Monday, December 31, 2012

Mama's Big Break - Some of These Daze

It's been a helluva year for us, the nonstop exhausting, emotional roller coaster ride that continues with "Dementia Mama Drama". BTW, I'm terrified of roller coasters - thanks to Mama! 

Mama was diagnosed with Myelodysplasia/Leukemia this year which is now more of a concern than her Dementia/Alzheimer's (and we thought we were challenged before)! In 2012 we've been to the ER 3 times, the hospital 7 times for transfusions & had the "final talk" at least twice. Mama seemed to be on deaths door a few times & we were prepared for the worse, but then she bounced back & we're grateful for that! We tell her that she's like the "Energizer Bunny". When she doesn't get that analogy we say "ya know like Liza Minnelli, she keeps on going & going" - she understands this concept.

Mama has always wanted to be a singer and an actress, as you may know from previous posts & videos. Singing has gotten & continues to get us all through a lot of our "drama". Music is magical & puts her in a happy place. So as a gift this year, Douglass & I have made a dream come true for Mama - she is finally starring in a film! Okay, so we created a short video montage & maybe it'll be Mama's "Big Break"! Hollywood, can you hear her?

Enjoy our video starring the one & only inimitable "Anna with a Z" aka "Dementia Mama Drama". 
Below is her video "Mama's Big Break - Some of These Daze." 


If you receive the blog through email you may be unable to view it, so here's the YouTube link 
http://youtu.be/_dEAdeUGX-0

Thanks for visiting, please spread the word & follow us.

Facebook: Facebook.com/Dementia.Mama.Drama
Twitter: Twitter.com/DementiaMama

           

Friday, December 7, 2012

"It Could Be Our Last Holiday"

Throughout the years, I've always heard Mama say that we HAVE to spend the Holidays together! "Ya never know, it could be our last." I've been hearing this ever since I can remember - whether it was directed at me, my brother (from another mother) or the many other family members she helped raise. This is how Mama's mind has always worked: Holidays + Family = Happiness!

Wow, talk about "guilt trip", this can be a heavy topic for me in therapy & would probably take years to resolve, but thought I'd share it with you. It's not only about the Catholic/Jewish Guilt or the Italian/New York Culture, it's because family IS & ALWAYS HAS been very important to Mama. It's an essential part of who she was, is & always will be. Once family & friends started to die or lost contact, her sense of self started to decline, and so did her health. For me, this proves that we all have the need to be around people, something most of us take for granted.
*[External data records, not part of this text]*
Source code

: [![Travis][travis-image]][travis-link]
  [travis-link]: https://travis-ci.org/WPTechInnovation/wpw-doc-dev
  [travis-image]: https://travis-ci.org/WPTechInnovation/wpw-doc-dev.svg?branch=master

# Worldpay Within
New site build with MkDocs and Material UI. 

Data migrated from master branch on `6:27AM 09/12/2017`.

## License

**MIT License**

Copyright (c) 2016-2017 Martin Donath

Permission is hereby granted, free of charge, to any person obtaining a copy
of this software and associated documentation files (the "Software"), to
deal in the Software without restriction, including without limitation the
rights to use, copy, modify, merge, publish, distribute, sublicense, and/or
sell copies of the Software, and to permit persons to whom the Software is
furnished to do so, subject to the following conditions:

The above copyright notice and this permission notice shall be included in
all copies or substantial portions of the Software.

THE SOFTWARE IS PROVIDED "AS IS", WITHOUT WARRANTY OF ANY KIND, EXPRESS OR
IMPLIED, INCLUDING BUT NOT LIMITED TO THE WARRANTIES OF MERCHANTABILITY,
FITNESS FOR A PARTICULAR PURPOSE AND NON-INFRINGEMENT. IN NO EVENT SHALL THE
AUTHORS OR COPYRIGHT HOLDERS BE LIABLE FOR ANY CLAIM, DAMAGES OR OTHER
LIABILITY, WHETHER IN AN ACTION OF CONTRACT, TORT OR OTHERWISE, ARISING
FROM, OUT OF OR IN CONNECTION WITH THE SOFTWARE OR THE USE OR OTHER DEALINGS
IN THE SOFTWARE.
What a switch that now, I AM the one saying "this could be our last Holiday together." It's so bizarre that I'm thinking & saying this, but there's a certain amount of truth to it. After all, her health has been getting worse. The reality is that this COULD be our last year to enjoy the Holidays together & we are determined to make the most of them & have a good time, damn it!


It kills me to have this thought in my mind, but that's the way it is. I've feared this every time my husband & I have gone on a trip or needed a break for a few days. We've been living with this heavy, dark cloud hanging over our heads, but obviously it's getting darker & hanging lower with her recent decline.
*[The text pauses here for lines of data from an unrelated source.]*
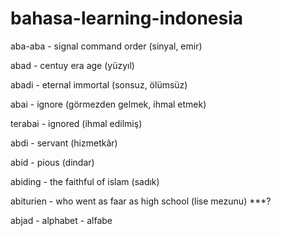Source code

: # bahasa-learning-indonesia


aba-aba - signal command order (sinyal, emir)

abad - centuy era age (yüzyıl)

abadi - eternal immortal (sonsuz, ölümsüz)

abai - ignore (görmezden gelmek, ihmal etmek)

terabai - ignored (ihmal edilmiş)

abdi - servant (hizmetkâr)

abid - pious (dindar)

abiding - the faithful of islam (sadık)

abiturien - who went as faar as high school (lise mezunu) ***?

abjad - alphabet - alfabe
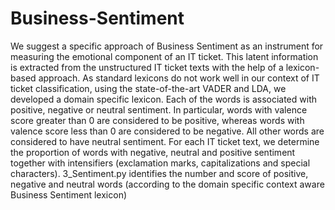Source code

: # Business-Sentiment
We suggest a specific approach of Business Sentiment as an instrument for measuring the emotional component of an IT ticket. This latent information is extracted from the unstructured IT ticket texts with the help of a lexicon-based approach. As standard lexicons do not work well in our context of IT ticket classification, using the state-of-the-art VADER and LDA, we developed a domain specific lexicon. Each of the words is associated with positive, negative or neutral sentiment. In particular, words with valence score greater than 0 are considered to be positive, whereas words with valence score less than 0 are considered to be negative. All other words are considered to have neutral sentiment. For each IT ticket text, we determine the proportion of words with negative, neutral and positive sentiment together with intensifiers (exclamation marks, capitalizations and special characters).
3_Sentiment.py identifies the number and score of positive, negative and neutral words (according to the domain specific context aware Business Sentiment lexicon)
I know we "should" treat each day as if it could be the last & we do most of the time, but this is our final "letting go" process. The mix of emotions have fast forwarded my roller coaster ride & keeps me walking a tight rope. I'm not complaining (well maybe a little - that's what I do) but this is how I feel & I want you to know that you're NOT alone.

This Holiday will be bittersweet, but it'll be special. We'll make it as memorable as we can & reminisce about past Holidays when the table was filled with family, friends and non stop food from morning til night. I wish we were back home in NYC where it would be a little more comforting, but we're not. Even our last few years in NYC, the holidays consisted of just the three of us, but we still had a good time & friends were always nearby.

Be grateful for whatever time you have with your loved ones & enjoy it as much as you can, because each day is a gift. A cliché, but for me it's true now more than ever.The joy & laughs we share have increased & that means the world to her. We plan to make this Holiday the best we can, because "Ya never know, it could be our last."